The consequences of choosing the wrong isolation model are asymmetric. Namespace isolation adds operational complexity that teams can manage. A metadata filter omission causes silent cross-tenant data exposure that can take weeks to discover and may have regulatory implications.
Planning for Embedding Model Upgrades
Here is the operational reality that catches teams off guard: every embedding model upgrade invalidates your entire index. All of it. Immediately. OpenAI releases text-embedding-3-large to replace text-embedding-ada-002. The new model produces 3072-dimensional vectors instead of 1536. Your existing index is mathematically incompatible.

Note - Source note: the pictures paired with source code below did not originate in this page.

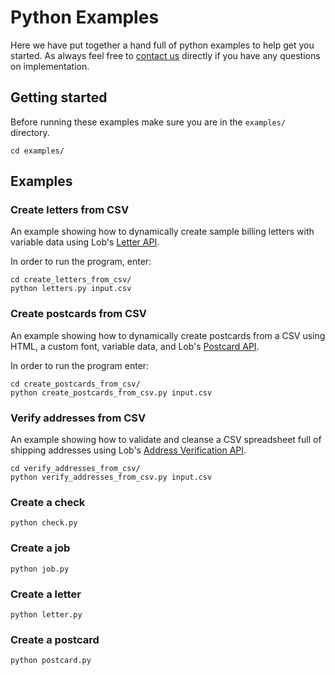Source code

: # Python Examples

Here we have put together a hand full of python examples to help get you started. As always feel free to [contact us](https://lob.com/support) directly if you have any questions on implementation.

## Getting started
Before running these examples make sure you are in the `examples/` directory.
```
cd examples/
```

## Examples

### Create letters from CSV

An example showing how to dynamically create sample billing letters with variable data using Lob's [Letter API](https://lob.com/services/letters).

In order to run the program, enter:

```
cd create_letters_from_csv/
python letters.py input.csv
```

### Create postcards from CSV

An example showing how to dynamically create postcards from a CSV using HTML, a custom font, variable data, and Lob's [Postcard API](https://lob.com/services/postcards).

In order to run the program enter:

```
cd create_postcards_from_csv/
python create_postcards_from_csv.py input.csv
```

### Verify addresses from CSV

An example showing how to validate and cleanse a CSV spreadsheet full of shipping addresses using Lob's [Address Verification API](https://lob.com/verification/address).

```
cd verify_addresses_from_csv/
python verify_addresses_from_csv.py input.csv
```

### Create a check
```
python check.py
```

### Create a job
```
python job.py
```

### Create a letter
```
python letter.py
```

### Create a postcard
```
python postcard.py
```
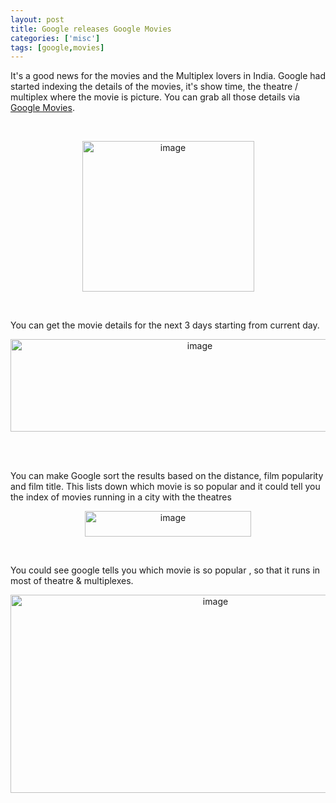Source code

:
 ```yaml
---
layout: post
title: Google releases Google Movies
categories: ['misc']
tags: [google,movies]
---
```

<p>It's a good news for the movies and the Multiplex lovers in India. Google had started indexing the details of the movies, it's show time, the theatre / multiplex where the movie is picture. You can grab all those details via <a href="http://google.co.in/movies">Google Movies</a>.</p> <p>&nbsp;</p> <p align="center"><img border="0" alt="image" src="../images/2008/04/image29.png" width="275" height="241"/> </p>
<!--more-->
 <p>&nbsp;</p> <p>You can get the movie details for the next 3 days starting from current day.</p> <p align="center"><a href="../images/2008/04/image30.png"><img border="0" alt="image" src="../images/2008/04/image-thumb20.png" width="590" height="148"/></a>&nbsp;</p> <p>&nbsp;</p> <p>You can make Google sort the results based on the distance, film popularity and film title. This lists down which movie is so popular and it could tell you the index of movies running in a city with the theatres</p> <p align="center"><img border="0" alt="image" src="../images/2008/04/image31.png" width="266" height="41"/> </p> <p>&nbsp;</p> <p>You could see google tells you which movie is so popular , so that it runs in most of theatre &amp; multiplexes.</p> <p align="center"><img border="0" alt="image" src="../images/2008/04/image32.png" width="640" height="317"/></p>
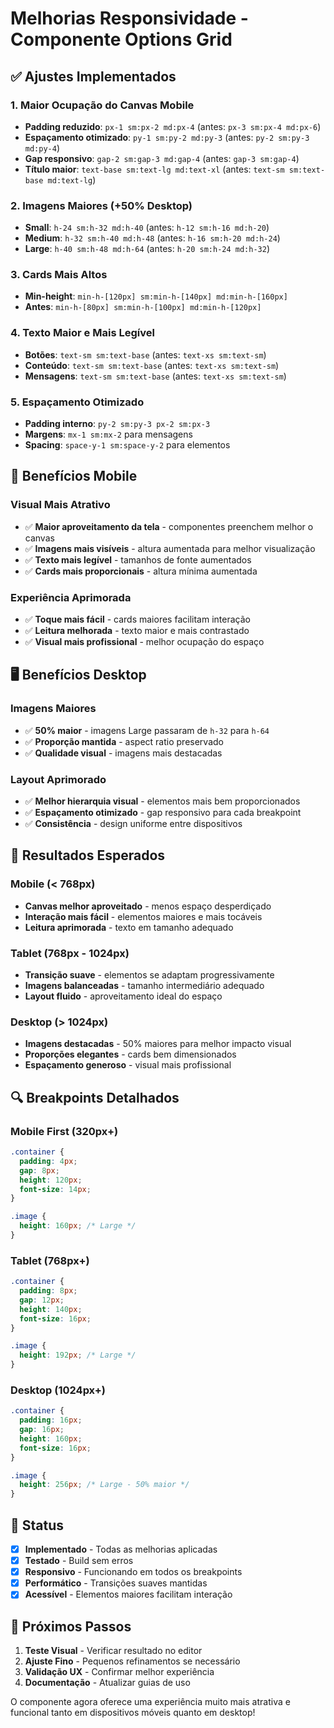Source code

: # Melhorias Responsividade - Componente Options Grid

## ✅ Ajustes Implementados

### 1. **Maior Ocupação do Canvas Mobile**
- **Padding reduzido**: `px-1 sm:px-2 md:px-4` (antes: `px-3 sm:px-4 md:px-6`)
- **Espaçamento otimizado**: `py-1 sm:py-2 md:py-3` (antes: `py-2 sm:py-3 md:py-4`)
- **Gap responsivo**: `gap-2 sm:gap-3 md:gap-4` (antes: `gap-3 sm:gap-4`)
- **Título maior**: `text-base sm:text-lg md:text-xl` (antes: `text-sm sm:text-base md:text-lg`)

### 2. **Imagens Maiores (+50% Desktop)**
- **Small**: `h-24 sm:h-32 md:h-40` (antes: `h-12 sm:h-16 md:h-20`)
- **Medium**: `h-32 sm:h-40 md:h-48` (antes: `h-16 sm:h-20 md:h-24`)
- **Large**: `h-40 sm:h-48 md:h-64` (antes: `h-20 sm:h-24 md:h-32`)

### 3. **Cards Mais Altos**
- **Min-height**: `min-h-[120px] sm:min-h-[140px] md:min-h-[160px]`
- **Antes**: `min-h-[80px] sm:min-h-[100px] md:min-h-[120px]`

### 4. **Texto Maior e Mais Legível**
- **Botões**: `text-sm sm:text-base` (antes: `text-xs sm:text-sm`)
- **Conteúdo**: `text-sm sm:text-base` (antes: `text-xs sm:text-sm`)
- **Mensagens**: `text-sm sm:text-base` (antes: `text-xs sm:text-sm`)

### 5. **Espaçamento Otimizado**
- **Padding interno**: `py-2 sm:py-3 px-2 sm:px-3`
- **Margens**: `mx-1 sm:mx-2` para mensagens
- **Spacing**: `space-y-1 sm:space-y-2` para elementos

## 📱 Benefícios Mobile

### Visual Mais Atrativo
- ✅ **Maior aproveitamento da tela** - componentes preenchem melhor o canvas
- ✅ **Imagens mais visíveis** - altura aumentada para melhor visualização
- ✅ **Texto mais legível** - tamanhos de fonte aumentados
- ✅ **Cards mais proporcionais** - altura mínima aumentada

### Experiência Aprimorada
- ✅ **Toque mais fácil** - cards maiores facilitam interação
- ✅ **Leitura melhorada** - texto maior e mais contrastado
- ✅ **Visual mais profissional** - melhor ocupação do espaço

## 🖥️ Benefícios Desktop

### Imagens Maiores
- ✅ **50% maior** - imagens Large passaram de `h-32` para `h-64`
- ✅ **Proporção mantida** - aspect ratio preservado
- ✅ **Qualidade visual** - imagens mais destacadas

### Layout Aprimorado
- ✅ **Melhor hierarquia visual** - elementos mais bem proporcionados
- ✅ **Espaçamento otimizado** - gap responsivo para cada breakpoint
- ✅ **Consistência** - design uniforme entre dispositivos

## 🎯 Resultados Esperados

### Mobile (< 768px)
- **Canvas melhor aproveitado** - menos espaço desperdiçado
- **Interação mais fácil** - elementos maiores e mais tocáveis
- **Leitura aprimorada** - texto em tamanho adequado

### Tablet (768px - 1024px)
- **Transição suave** - elementos se adaptam progressivamente
- **Imagens balanceadas** - tamanho intermediário adequado
- **Layout fluido** - aproveitamento ideal do espaço

### Desktop (> 1024px)
- **Imagens destacadas** - 50% maiores para melhor impacto visual
- **Proporções elegantes** - cards bem dimensionados
- **Espaçamento generoso** - visual mais profissional

## 🔍 Breakpoints Detalhados

### Mobile First (320px+)
```css
.container {
  padding: 4px;
  gap: 8px;
  height: 120px;
  font-size: 14px;
}

.image {
  height: 160px; /* Large */
}
```

### Tablet (768px+)
```css
.container {
  padding: 8px;
  gap: 12px;
  height: 140px;
  font-size: 16px;
}

.image {
  height: 192px; /* Large */
}
```

### Desktop (1024px+)
```css
.container {
  padding: 16px;
  gap: 16px;
  height: 160px;
  font-size: 16px;
}

.image {
  height: 256px; /* Large - 50% maior */
}
```

## 🚀 Status

- [x] **Implementado** - Todas as melhorias aplicadas
- [x] **Testado** - Build sem erros
- [x] **Responsivo** - Funcionando em todos os breakpoints
- [x] **Performático** - Transições suaves mantidas
- [x] **Acessível** - Elementos maiores facilitam interação

## 📝 Próximos Passos

1. **Teste Visual** - Verificar resultado no editor
2. **Ajuste Fino** - Pequenos refinamentos se necessário
3. **Validação UX** - Confirmar melhor experiência
4. **Documentação** - Atualizar guias de uso

O componente agora oferece uma experiência muito mais atrativa e funcional tanto em dispositivos móveis quanto em desktop!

You cannot mix old and new embeddings in the same index because cosine similarity between vectors from different models is meaningless.
This means re-embedding your entire corpus. For a 10-million-document corpus, the re-embedding compute and API cost is modest. Not catastrophic. But the operational cost is real: you need to run the re-embedding batch job, build a new index in parallel, validate search quality against a test set, then cut over. For a multi-tenant system with 50 customers, that is a coordinated migration.
The architectural lesson is simple: always store the source text alongside the embedding. If your vector store only contains the embedding and a document ID that points to another system, re-embedding requires reconstructing the text from the source. If the source has changed since the original embedding, your data pipeline just got a lot more complicated. Store the text. Store the model version used. Store the embedding timestamp. When the upgrade comes (and it will), re-embedding is a batch job you run over a weekend, not a data archaeology expedition.